VIRUS-INDUCED AUTOANTIBODY RESPONSE TO A TRANSGENIC VIRAL-ANTIGEN

THE induction of autoantibodies and their possible role in the pathogenesis of autoimmune disease are poorly understood. Involvement of infectious agents has been suspected, but direct evidence is sparse1-4. Whether immunological unresponsiveness to self by antibody-forming ? cells is maintained by clonal abortion5, clonal anergy6-8 or suppression9, or how the scenario of interactions between helper T cells, B cells and antigen-presenting cells10,11-13 is distorted in autoantibody responses, is being analysed and widely debated3,6-8,14-17. To evaluate tolerance of neutralizing B-cell responses12,18 we used transgenic mice expressing the cell membrane associated glycoprotein (G) of vesicular stomatitis virus (VSV) as self-antigen.
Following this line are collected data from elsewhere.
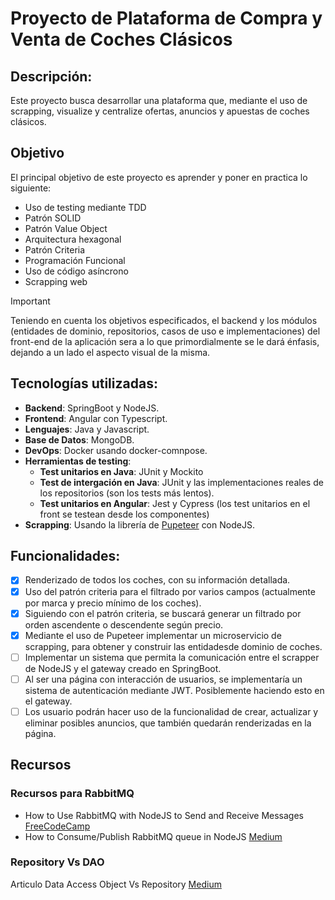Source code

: # Proyecto de Plataforma de Compra y Venta de Coches Clásicos

## Descripción:

Este proyecto busca desarrollar una plataforma que, mediante el uso de scrapping, visualize y centralize ofertas, anuncios y apuestas de coches clásicos.

## Objetivo

El principal objetivo de este proyecto es aprender y poner en practica lo siguiente:

- Uso de testing mediante TDD
- Patrón SOLID
- Patrón Value Object
- Arquitectura hexagonal
- Patrón Criteria
- Programación Funcional
- Uso de código asíncrono
- Scrapping web

> [!IMPORTANT]
> Teniendo en cuenta los objetivos especificados, el backend y los módulos (entidades de dominio, repositorios, casos de uso e implementaciones) del front-end de la aplicación sera a lo que primordialmente se le dará énfasis, dejando a un lado el aspecto visual de la misma.

## Tecnologías utilizadas:

- <strong>Backend</strong>: SpringBoot y NodeJS.
- <strong>Frontend</strong>: Angular con Typescript.
- <strong>Lenguajes</strong>: Java y Javascript.
- <strong>Base de Datos</strong>: MongoDB.
- <strong>DevOps</strong>: Docker usando docker-comnpose.
- <strong>Herramientas de testing</strong>:
  - <strong>Test unitarios en Java</strong>: JUnit y Mockito
  - <strong>Test de intergación en Java</strong>: JUnit y las implementaciones reales de los repositorios (son los tests más lentos).
  - <strong>Test unitarios en Angular</strong>: Jest y Cypress (los test unitarios en el front se testean desde los componentes)
- <strong>Scrapping</strong>: Usando la librería de [Pupeteer](https://pptr.dev/) con NodeJS.

## Funcionalidades:

- [x] Renderizado de todos los coches, con su información detallada.
- [x] Uso del patrón criteria para el filtrado por varios campos (actualmente por marca y precio mínimo de los coches).
- [x] Siguiendo con el patrón criteria, se buscará generar un filtrado por orden ascendente o descendente según precio.
- [x] Mediante el uso de Pupeteer implementar un microservicio de scrapping, para obtener y construir las entidadesde dominio de coches. 
- [ ] Implementar un sistema que permita la comunicación entre el scrapper de NodeJS y el gateway creado en SpringBoot.
- [ ] Al ser una página con interacción de usuarios, se implementaría un sistema de autenticación mediante JWT. Posiblemente haciendo esto en el gateway.
- [ ] Los usuario podrán hacer uso de la funcionalidad de crear, actualizar y eliminar posibles anuncios, que también quedarán renderizadas en la página.

## Recursos 
### Recursos para RabbitMQ
- How to Use RabbitMQ with NodeJS to Send and Receive Messages [FreeCodeCamp](https://www.freecodecamp.org/news/how-to-use-rabbitmq-with-nodejs/)
- How to Consume/Publish RabbitMQ queue in NodeJS [Medium](https://medium.com/@rafael.guzman/how-to-consume-publish-rabbitmq-message-in-nodejs-cb68b5a6484c)

### Repository Vs DAO
Articulo Data Access Object Vs Repository [Medium](https://medium.com/@jotauribe/data-access-objects-vs-repositories-b1497565a873#:~:text=Una%20de%20las%20principales%20diferencias,m%C3%A1s%20arriba%20que%20el%20primero.)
We show that autoantibodies to VSV-G cannot be induced by VSV-G in adjuvant or by recombinant vaccinia virus expressing VSV-G, but are triggered by infection with wild-type VSV. The data show that helper T-cell tolerance is crucial in maintenance of B-cell non-reactivity2,16,19,20 and that cognate T-B recognition is necessary to break tolerance of self-reactive B cells. These results may help to understand mechanisms of virus-induced autoimmunity. © 1990 Nature Publishing Group.